[Data extracted from a collection]
+++

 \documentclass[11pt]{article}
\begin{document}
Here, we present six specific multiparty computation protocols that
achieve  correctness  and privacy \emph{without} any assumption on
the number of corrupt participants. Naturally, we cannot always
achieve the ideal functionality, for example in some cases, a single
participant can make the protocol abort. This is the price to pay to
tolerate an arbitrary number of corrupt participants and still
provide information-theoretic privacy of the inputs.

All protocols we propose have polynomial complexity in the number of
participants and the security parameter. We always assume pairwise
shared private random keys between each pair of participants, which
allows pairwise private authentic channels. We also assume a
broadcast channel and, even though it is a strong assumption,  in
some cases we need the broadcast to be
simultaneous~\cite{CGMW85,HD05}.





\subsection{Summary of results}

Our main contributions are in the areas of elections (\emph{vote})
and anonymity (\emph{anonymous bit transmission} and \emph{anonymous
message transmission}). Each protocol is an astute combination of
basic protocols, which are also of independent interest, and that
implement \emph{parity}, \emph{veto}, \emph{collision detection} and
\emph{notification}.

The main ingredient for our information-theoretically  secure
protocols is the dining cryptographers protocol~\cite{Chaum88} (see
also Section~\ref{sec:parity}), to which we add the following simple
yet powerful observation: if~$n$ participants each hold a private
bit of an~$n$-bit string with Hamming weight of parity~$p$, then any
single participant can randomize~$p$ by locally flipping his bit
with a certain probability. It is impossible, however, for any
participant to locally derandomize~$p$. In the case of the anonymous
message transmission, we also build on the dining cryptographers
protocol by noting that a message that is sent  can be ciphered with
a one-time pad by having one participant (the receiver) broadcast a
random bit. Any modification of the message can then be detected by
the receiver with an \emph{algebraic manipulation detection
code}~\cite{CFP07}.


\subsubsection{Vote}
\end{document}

+++

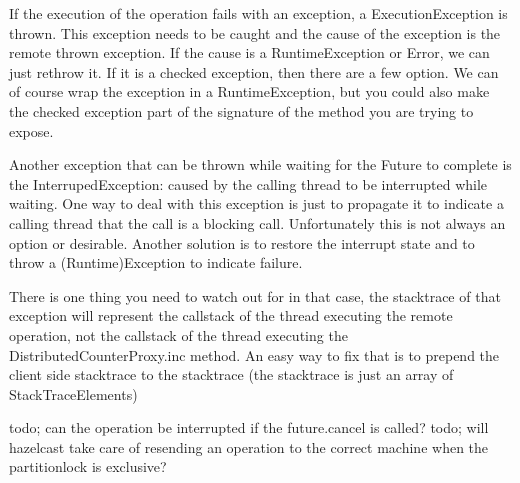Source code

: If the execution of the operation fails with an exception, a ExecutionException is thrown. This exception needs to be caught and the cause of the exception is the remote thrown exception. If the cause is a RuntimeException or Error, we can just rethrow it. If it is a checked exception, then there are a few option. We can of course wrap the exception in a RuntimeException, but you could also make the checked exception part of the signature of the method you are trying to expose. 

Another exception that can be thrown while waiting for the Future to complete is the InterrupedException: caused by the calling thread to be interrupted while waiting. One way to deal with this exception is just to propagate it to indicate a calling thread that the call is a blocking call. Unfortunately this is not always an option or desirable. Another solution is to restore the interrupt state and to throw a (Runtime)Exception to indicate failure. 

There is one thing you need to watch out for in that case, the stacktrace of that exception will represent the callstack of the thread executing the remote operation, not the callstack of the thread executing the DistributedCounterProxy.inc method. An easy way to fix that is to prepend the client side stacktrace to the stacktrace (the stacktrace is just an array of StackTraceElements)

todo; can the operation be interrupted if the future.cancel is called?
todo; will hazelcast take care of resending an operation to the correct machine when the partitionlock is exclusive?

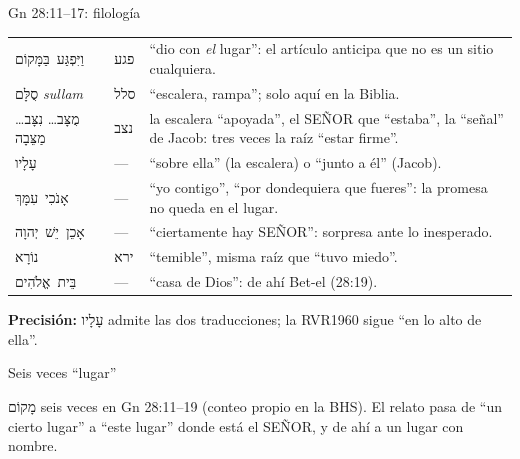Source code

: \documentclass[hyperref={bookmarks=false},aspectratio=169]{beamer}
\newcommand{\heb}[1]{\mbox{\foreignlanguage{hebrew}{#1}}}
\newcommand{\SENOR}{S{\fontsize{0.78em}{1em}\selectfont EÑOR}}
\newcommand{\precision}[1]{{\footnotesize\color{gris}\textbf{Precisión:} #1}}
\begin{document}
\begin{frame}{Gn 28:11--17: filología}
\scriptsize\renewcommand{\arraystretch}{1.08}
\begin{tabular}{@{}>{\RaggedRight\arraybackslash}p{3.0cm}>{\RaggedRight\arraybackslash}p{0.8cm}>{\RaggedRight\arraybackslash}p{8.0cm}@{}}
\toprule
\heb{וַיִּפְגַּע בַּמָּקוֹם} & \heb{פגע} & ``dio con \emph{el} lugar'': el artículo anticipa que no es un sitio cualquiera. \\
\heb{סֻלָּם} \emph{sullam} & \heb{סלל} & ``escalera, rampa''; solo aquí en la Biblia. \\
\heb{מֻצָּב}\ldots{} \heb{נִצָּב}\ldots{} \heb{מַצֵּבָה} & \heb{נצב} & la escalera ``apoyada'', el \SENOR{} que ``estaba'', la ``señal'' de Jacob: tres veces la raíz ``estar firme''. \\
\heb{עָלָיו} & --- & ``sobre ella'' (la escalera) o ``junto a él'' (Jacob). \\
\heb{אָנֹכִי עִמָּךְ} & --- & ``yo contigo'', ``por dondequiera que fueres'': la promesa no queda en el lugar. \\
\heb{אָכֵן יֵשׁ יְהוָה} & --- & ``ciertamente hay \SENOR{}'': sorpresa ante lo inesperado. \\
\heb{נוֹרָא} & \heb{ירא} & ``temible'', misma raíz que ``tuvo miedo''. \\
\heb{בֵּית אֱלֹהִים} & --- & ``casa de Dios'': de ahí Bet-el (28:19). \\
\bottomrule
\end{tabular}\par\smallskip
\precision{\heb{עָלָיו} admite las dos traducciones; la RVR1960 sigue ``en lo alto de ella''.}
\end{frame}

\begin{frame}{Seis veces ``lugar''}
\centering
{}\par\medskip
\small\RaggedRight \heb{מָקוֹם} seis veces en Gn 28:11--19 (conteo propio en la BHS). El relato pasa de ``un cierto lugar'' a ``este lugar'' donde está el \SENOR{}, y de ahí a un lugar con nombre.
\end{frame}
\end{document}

+++

TASK DETAILS -
Going through the records, say how many lines hold the string "receiver". Only the number should be given.

ANSWER FOR THE TASK -
2